Coming Out

This page is about family, friends, and coworkers, and dealing with some of those issues. Of course, I can only relate to you my experiences, and although I didn't have an ideal transition, it certainly wasn't anywhere near the worst. There are some common threads we all must deal with, so I'll address those here.

Coming out to Family and Friends

You can never guess how someone will take this news. It's nearly impossible, with very few exceptions perhaps. I had faith in many, and they came through. Some that you think will be fine, won't be accepting. Lifelong friends and all. Most likely you will be confused about their lack of acceptance, after all - you just are the way you are. They have a lifetime of beliefs and prejudices built up, and preconceived notions about transsexuality based on the garbage fed them through the years. You will have to prove that garbage is wrong.

Be prepared with all the information you can find, and have all the facts at your fingertips. You need to be able to converse calmly and factually about the nature of this condition to others, and to reassure them that it's a medical condition and not a mental disorder or perversion. Having a prepared coming out letter that you can give them to read will help out immensely. Here is a link to my coming out letter. Feel free to use what you wish for personal purposes.

Ultimately, YOU create your own reality, and how well you approach coming out, and transition, can have a big impact on how the rest of the world views this.

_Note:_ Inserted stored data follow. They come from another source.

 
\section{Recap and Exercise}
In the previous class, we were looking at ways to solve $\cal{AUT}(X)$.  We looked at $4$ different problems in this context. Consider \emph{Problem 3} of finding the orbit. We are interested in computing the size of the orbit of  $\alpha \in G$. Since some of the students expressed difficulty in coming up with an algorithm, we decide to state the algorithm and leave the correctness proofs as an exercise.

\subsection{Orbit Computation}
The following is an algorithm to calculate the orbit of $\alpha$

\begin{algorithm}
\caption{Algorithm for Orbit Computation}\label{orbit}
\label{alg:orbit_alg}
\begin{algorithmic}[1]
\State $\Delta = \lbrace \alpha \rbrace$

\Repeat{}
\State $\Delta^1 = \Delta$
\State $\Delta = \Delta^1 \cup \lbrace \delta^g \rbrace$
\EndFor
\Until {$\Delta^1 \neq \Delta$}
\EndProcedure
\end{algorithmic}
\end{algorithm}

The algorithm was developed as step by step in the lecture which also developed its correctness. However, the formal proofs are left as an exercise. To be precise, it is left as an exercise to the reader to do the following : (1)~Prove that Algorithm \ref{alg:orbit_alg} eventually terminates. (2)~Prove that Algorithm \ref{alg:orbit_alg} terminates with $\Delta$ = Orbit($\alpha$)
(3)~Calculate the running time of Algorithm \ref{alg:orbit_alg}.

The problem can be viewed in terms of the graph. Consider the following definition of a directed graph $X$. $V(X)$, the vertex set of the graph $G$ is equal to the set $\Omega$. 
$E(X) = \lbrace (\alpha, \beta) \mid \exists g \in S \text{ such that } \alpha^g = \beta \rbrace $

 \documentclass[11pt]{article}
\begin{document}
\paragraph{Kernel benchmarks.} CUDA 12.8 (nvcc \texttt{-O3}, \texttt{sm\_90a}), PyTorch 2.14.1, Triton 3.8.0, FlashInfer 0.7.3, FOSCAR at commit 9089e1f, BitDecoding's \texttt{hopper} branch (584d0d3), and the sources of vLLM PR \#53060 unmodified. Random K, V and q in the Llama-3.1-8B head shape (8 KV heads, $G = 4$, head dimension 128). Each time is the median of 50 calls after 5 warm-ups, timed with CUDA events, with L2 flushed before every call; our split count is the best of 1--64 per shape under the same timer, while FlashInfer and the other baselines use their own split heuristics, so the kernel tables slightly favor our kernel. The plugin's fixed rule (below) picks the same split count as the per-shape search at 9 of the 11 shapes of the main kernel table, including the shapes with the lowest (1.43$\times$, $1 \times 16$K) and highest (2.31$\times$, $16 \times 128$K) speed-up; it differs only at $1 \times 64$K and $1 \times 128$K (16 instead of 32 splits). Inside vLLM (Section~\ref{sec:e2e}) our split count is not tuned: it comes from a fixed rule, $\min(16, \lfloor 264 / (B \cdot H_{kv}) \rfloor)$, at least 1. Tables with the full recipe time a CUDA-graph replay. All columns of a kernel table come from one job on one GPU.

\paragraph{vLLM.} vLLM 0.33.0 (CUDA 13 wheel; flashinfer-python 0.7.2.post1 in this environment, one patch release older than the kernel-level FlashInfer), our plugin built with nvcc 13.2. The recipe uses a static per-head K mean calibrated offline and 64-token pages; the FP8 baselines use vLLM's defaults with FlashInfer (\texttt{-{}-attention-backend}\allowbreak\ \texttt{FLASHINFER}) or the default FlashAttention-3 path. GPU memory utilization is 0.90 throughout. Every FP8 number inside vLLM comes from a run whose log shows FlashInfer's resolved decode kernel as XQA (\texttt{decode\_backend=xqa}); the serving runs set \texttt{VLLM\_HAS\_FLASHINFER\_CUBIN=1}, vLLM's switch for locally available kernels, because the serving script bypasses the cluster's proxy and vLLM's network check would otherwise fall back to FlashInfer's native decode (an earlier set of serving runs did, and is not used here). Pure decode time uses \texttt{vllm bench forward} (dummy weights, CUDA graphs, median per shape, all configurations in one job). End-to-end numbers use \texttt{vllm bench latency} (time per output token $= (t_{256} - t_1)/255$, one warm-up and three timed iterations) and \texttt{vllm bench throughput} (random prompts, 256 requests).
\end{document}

The best transition advice I've ever heard is this:

Be Nice

So, what does that mean? To me it means that if your relationships with others were bad before you transitioned, they most likely won't get any better after you transition. In today's society people automatically believe that being TS is a bad thing. It isn't, of course, but you have a lot of automatic negativity to overcome. "Be Nice" doesn't mean that you should 'roll-over and play dead' when something bad happens to you, either, but it does mean that you should cultivate those relationships that are important to you if you expect to continue those relationships after coming out. Prove to the world that you are a good person, because you are a good person, and there is a good chance they will continue to see that good person inside of you later.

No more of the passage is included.